NEPAD sees cassava as Africa’s poverty fighter
07 March 2007, Nepad Dialogue, Issue 170
Midrand: The W.K.Kellog Foundation has given a grant of US$599,800 to the International Institute of Tropical Agriculture (IITA) to promote the NEPAD Pan Africa Cassava Initiative (NPACI) for sustainable economic growth, food security and poverty alleviation in Africa. The grant will help the NEPAD/IITA unit that has been established at the Chitedze Research Station in Malawi.
NEPAD’s Pan African Cassava Initiative has adopted the theme “Cassava - a poverty fighter in Africa” -- the goal of the initiative being to tap the enormous potential of cassava for food security and income generation.
The philosophy is that production of cassava will be viable and sustainable if it is driven by market forces. Production, technology generation and development are expected to respond simultaneously to the market pull.
During 1997/98 a severe drought devastated maize farms, putting 27 million people in Lesotho, Madagascar, Malawi, Swaziland, Tanzania, and Zambia at high risk of severe food shortage.
IITA in response started to promote the production of cassava, a drought tolerant crop, to reduce the risk associated with the dependency on maize.
Through the Cassava Initiative, NEPAD intends to scale-up local, national and regional interventions for better impact in rural and peri-urban communities. One such intervention is in the Nkhotaka district in Malawi with a project to improve rural livelihoods through cassava commercialisation, funded by USAID.
In Katimba village, in the Nkhotakota district, farmers now produce cassava with yields of 22 t/ha.
Working through the Southern Africa Root Crops Research Network (SARRNET) and in collaboration with the national program, IITA initiated the Masinda Cassava Club in the village as a pilot processing centre to turn cassava into industrial starch. This was aimed at adding value to cassava production in the village. After one year the Club sold about 40 Mt of starch, worth over US$20,000.
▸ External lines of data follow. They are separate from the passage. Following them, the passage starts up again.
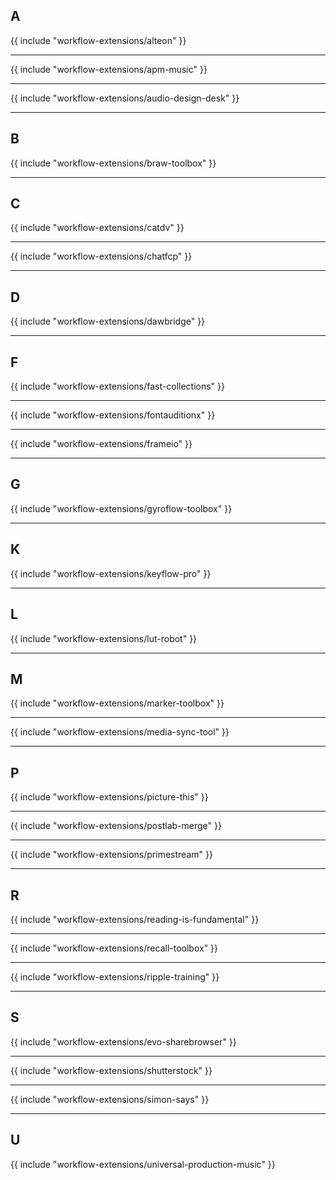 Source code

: ## A

{{ include "workflow-extensions/alteon" }}

---

{{ include "workflow-extensions/apm-music" }}

---

{{ include "workflow-extensions/audio-design-desk" }}

---

## B

{{ include "workflow-extensions/braw-toolbox" }}

---

## C

{{ include "workflow-extensions/catdv" }}

---

{{ include "workflow-extensions/chatfcp" }}

---

## D

{{ include "workflow-extensions/dawbridge" }}

---

## F

{{ include "workflow-extensions/fast-collections" }}

---

{{ include "workflow-extensions/fontauditionx" }}

---

{{ include "workflow-extensions/frameio" }}

---

## G

{{ include "workflow-extensions/gyroflow-toolbox" }}

---

## K

{{ include "workflow-extensions/keyflow-pro" }}

---

## L

{{ include "workflow-extensions/lut-robot" }}

---

## M

{{ include "workflow-extensions/marker-toolbox" }}

---

{{ include "workflow-extensions/media-sync-tool" }}

---

## P

{{ include "workflow-extensions/picture-this" }}

---

{{ include "workflow-extensions/postlab-merge" }}

---

{{ include "workflow-extensions/primestream" }}

---

## R

{{ include "workflow-extensions/reading-is-fundamental" }}

---

{{ include "workflow-extensions/recall-toolbox" }}

---

{{ include "workflow-extensions/ripple-training" }}

---

## S

{{ include "workflow-extensions/evo-sharebrowser" }}

---

{{ include "workflow-extensions/shutterstock" }}

---

{{ include "workflow-extensions/simon-says" }}

---

## U

{{ include "workflow-extensions/universal-production-music" }} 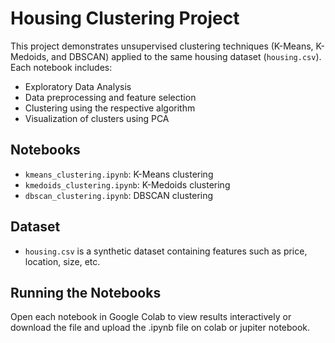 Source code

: # Housing Clustering Project 

This project demonstrates unsupervised clustering techniques (K-Means, K-Medoids, and DBSCAN) applied to the same housing dataset (`housing.csv`). Each notebook includes:
- Exploratory Data Analysis
- Data preprocessing and feature selection
- Clustering using the respective algorithm
- Visualization of clusters using PCA

## Notebooks
- `kmeans_clustering.ipynb`: K-Means clustering
- `kmedoids_clustering.ipynb`: K-Medoids clustering
- `dbscan_clustering.ipynb`: DBSCAN clustering

## Dataset
- `housing.csv` is a synthetic dataset containing features such as price, location, size, etc.

## Running the Notebooks
Open each notebook in Google Colab to view results interactively or download the file and upload the .ipynb file on colab or jupiter notebook.
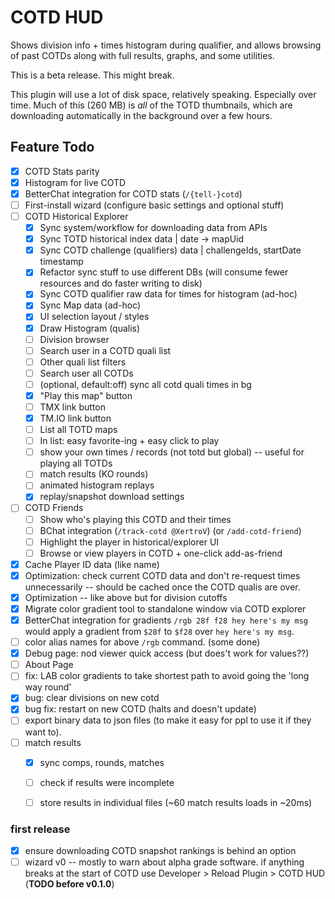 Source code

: # COTD HUD

Shows division info + times histogram during qualifier, and allows browsing of past COTDs along with full results, graphs, and some utilities.

This is a beta release. This might break.

This plugin will use a lot of disk space, relatively speaking. Especially over time. Much of this (260 MB) is *all* of the TOTD thumbnails, which are downloading automatically in the background over a few hours.

## Feature Todo

- [x] COTD Stats parity
- [x] Histogram for live COTD
- [x] BetterChat integration for COTD stats (`/{tell-}cotd`)
- [ ] First-install wizard (configure basic settings and optional stuff)
- [ ] COTD Historical Explorer
    - [x] Sync system/workflow for downloading data from APIs
    - [x] Sync TOTD historical index data | date -> mapUid
    - [x] Sync COTD challenge (qualifiers) data | challengeIds, startDate timestamp
    - [x] Refactor sync stuff to use different DBs (will consume fewer resources and do faster writing to disk)
    - [x] Sync COTD qualifier raw data for times for histogram (ad-hoc)
    - [x] Sync Map data (ad-hoc)
    - [x] UI selection layout / styles
    - [x] Draw Histogram (qualis)
    - [ ] Division browser
    - [ ] Search user in a COTD quali list
    - [ ] Other quali list filters
    - [ ] Search user all COTDs
    - [ ] (optional, default:off) sync all cotd quali times in bg
    - [x] "Play this map" button
    - [ ] TMX link button
    - [x] TM.IO link button
    - [ ] List all TOTD maps
    - [ ] In list: easy favorite-ing + easy click to play
    - [ ] show your own times / records (not totd but global) -- useful for playing all TOTDs
    - [ ] match results (KO rounds)
    - [ ] animated histogram replays
    - [x] replay/snapshot download settings
- [ ] COTD Friends
  - [ ] Show who's playing this COTD and their times
  - [ ] BChat integration (`/track-cotd @XertroV`) (or `/add-cotd-friend`)
  - [ ] Highlight the player in historical/explorer UI
  - [ ] Browse or view players in COTD + one-click add-as-friend
- [x] Cache Player ID data (like name)
- [x] Optimization: check current COTD data and don't re-request times unnecessarily -- should be cached once the COTD qualis are over.
- [x] Optimization -- like above but for division cutoffs
- [x] Migrate color gradient tool to standalone window via COTD explorer
- [x] BetterChat integration for gradients `/rgb 28f f28 hey here's my msg` would apply a gradient from `$28f` to `$f28` over `hey here's my msg`.
- [ ] color alias names for above `/rgb` command. (some done)
- [x] Debug page: nod viewer quick access (but does't work for values??)
- [ ] About Page
- [ ] fix: LAB color gradients to take shortest path to avoid going the 'long way round'
- [x] bug: clear divisions on new cotd
- [x] bug fix: restart on new COTD (halts and doesn't update)
- [ ] export binary data to json files (to make it easy for ppl to use it if they want to).
- [ ] match results
  - [x] sync comps, rounds, matches
  - [ ] check if results were incomplete
  - [ ] store results in individual files (~60 match results loads in ~20ms)


### first release

- [x] ensure downloading COTD snapshot rankings is behind an option
- [ ] wizard v0 -- mostly to warn about alpha grade software. if anything breaks at the start of COTD use Developer > Reload Plugin > COTD HUD (**TODO before v0.1.0**)
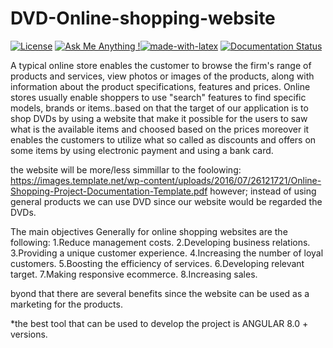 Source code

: # DVD-Online-shopping-website
[![License](https://img.shields.io/badge/License-Apache%202.0-blue.svg)](https://opensource.org/licenses/Apache-2.0)  [![Ask Me Anything !](https://img.shields.io/badge/Ask%20me-anything-1abc9c.svg)](https://GitHub.com/Naereen/ama)[![made-with-latex](https://img.shields.io/badge/Made%20with-LaTeX-1f425f.svg)](https://www.latex-project.org/) [![Documentation Status](https://readthedocs.org/projects/ansicolortags/badge/?version=latest)](http://ansicolortags.readthedocs.io/?badge=latest)





A typical online store enables the customer to browse the firm's range of products and services, view photos or images of the products, along with information about the product specifications, features and prices. Online stores usually enable shoppers to use "search" features to find specific models, brands or items..based on that the target of our application is to shop DVDs by using a website that make it possible for the users to saw what is the available items and choosed based on the prices moreover it enables the customers to utilize what so called as discounts and offers on some items by using electronic payment and using a bank card.

the website will be more/less simmillar to the foolowing:
https://images.template.net/wp-content/uploads/2016/07/26121721/Online-Shopping-Project-Documentation-Template.pdf
however; instead of using general products we can use DVD since our website would be regarded the DVDs.

The main objectives Generally for online shopping websites are the following:
1.Reduce management costs.
2.Developing business relations.
3.Providing a unique customer experience.
4.Increasing the number of loyal customers.
5.Boosting the efficiency of services.
6.Developing relevant target.
7.Making responsive ecommerce.
8.Increasing sales.

byond that there are several benefits since the website can be used as a marketing for the products.

*the best tool that can be used to develop the project is ANGULAR 8.0 + versions.


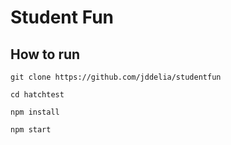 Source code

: # Student Fun

## How to run

`git clone https://github.com/jddelia/studentfun`

`cd hatchtest`

`npm install`

`npm start`
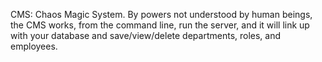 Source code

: CMS: Chaos Magic System. By powers not understood by human beings, the CMS works, from the command line, run the server, and it will link up
with your database and save/view/delete departments, roles, and employees.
The current demand for industrial starch is greater than the supply and the initiative has created a market pull for cassava farmers in the neighbouring villages.
Prior to the establishment of the processing plant, the cassava roots had no real monetary value, apart from being a food surplus. Starch processing and the need for transportation of fresh tuberous roots from the fields to the factory have had a marked impact on rural livelihoods, as well as creating employment.
Farmers are now making more than US$ 800 from just one hectare of fresh cassava sold to the group and this income has affected the livelihoods of all farmers in this poor rural community.